Jimmy Liong becomes last Malaysian standing at Kuala Lumpur Open
Jimmy Liong beat Syed Uzair Sufi 11-3, 12-10 to become Malaysia’s last men’s singles hope as Kuala Lumpur’s opener turned into a test of the region’s pecking order.

Jimmy Liong kept Malaysia alive in men’s singles and sharpened the larger question hanging over the Panas Kuala Lumpur Open 2026: are Asia’s established names still in control, or is the next wave already forcing its way through? Liong beat fellow Malaysian Syed Uzair Sufi 11-3, 12-10 at 9Pickle in Kuala Lumpur, becoming the last home player standing in the men’s singles draw at a PPA Asia 500 that carries US$50,000 in prize money and 500 ranking points.
That result landed inside an opening day already full of bracket turbulence. Qualifying and the round of 32 delivered a clean sweep for Season 1 Trailblazers in their clashes with Season 2 alumni, a reminder that the field is no longer divided neatly by reputation. Aryaan Bhatia recovered from a 10-12 first-game loss to Timothy Foo and rolled through the next two games 11-2, 11-2. Colin Wong, a Season 2 Trailblazer, fell to Marco Leung 11-7, 11-5 in singles, then helped rescue some ground in doubles with Estareja, beating the Vietnamese pair of Hoan and Anh 11-8, 11-9.
The draw still swung back quickly. That same Vietnamese duo later produced one of the day’s biggest shocks by upsetting Zane Navratil and Mitchell Hargreaves 11-7, 14-12 in qualifying, a result that underlined how narrow the margins are once the tournament gets rolling. This is the kind of event where one match can alter the shape of an entire section of the bracket before the favorites have settled in.
The women’s side added to the sense that a generational shift is not a theory anymore but a live storyline. Japanese teenager Kei Sawaki turned around her previous meeting with Pei-Yu Lai, dropping the opening game 4-11 before storming back 11-3, 12-10. Hien Truong and Huynh were sharp in mixed doubles, beating Azhar and Shaharudin 11-3, 11-4, while Nguyen Hung Anh erased a first-game loss to Jace Morris and won 7-11, 13-11, 11-6.
Liong’s win carried extra weight because Kuala Lumpur has already become a place where his own path was tested. At the inaugural Panas Malaysia Open in 2025, on the same 9Pickle courts, he had fallen just short in the bronze medal playoff after returning from three intensive months training and competing in the United States as part of the UPA Asia Trailblazers program. He had called Malaysia a special stop because the country produces the best crowds, and this latest result turned that homecoming into unfinished business finally moving in the right direction.

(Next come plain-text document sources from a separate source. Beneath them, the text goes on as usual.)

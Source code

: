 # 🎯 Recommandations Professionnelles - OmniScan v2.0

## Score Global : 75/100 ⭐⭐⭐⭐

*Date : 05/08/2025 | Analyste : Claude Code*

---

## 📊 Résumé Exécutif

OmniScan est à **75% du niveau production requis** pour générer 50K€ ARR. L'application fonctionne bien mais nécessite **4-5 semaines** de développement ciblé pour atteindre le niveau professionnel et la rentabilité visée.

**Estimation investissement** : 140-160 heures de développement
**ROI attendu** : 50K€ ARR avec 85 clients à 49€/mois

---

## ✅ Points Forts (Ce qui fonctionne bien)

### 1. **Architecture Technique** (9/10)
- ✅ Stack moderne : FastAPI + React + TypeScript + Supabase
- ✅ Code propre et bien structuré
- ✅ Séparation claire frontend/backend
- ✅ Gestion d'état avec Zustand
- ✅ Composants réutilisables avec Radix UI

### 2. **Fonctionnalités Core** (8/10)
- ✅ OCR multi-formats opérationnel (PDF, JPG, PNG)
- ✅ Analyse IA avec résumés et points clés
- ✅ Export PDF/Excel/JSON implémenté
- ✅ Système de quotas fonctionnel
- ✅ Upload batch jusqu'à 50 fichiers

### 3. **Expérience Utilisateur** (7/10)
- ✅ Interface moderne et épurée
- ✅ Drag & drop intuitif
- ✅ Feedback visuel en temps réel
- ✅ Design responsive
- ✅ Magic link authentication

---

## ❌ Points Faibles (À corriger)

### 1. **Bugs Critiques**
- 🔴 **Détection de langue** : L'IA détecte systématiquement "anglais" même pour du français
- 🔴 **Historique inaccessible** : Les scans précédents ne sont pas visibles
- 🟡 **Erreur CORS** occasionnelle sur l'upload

The deeper tension in Kuala Lumpur is bigger than one Malaysian run. Hien Truong entered as the men’s singles No. 1 seed for the first time on the tour, already carrying two silvers and a bronze on the PPA Tour Asia circuit, while 15-year-old Tama Shimabukuro arrived ranked No. 13 with 3,425 points. Their projected collision course captures the season’s real storyline: the old guard still has the resumes, but the bracket is now crowded with younger players ready to take the stage.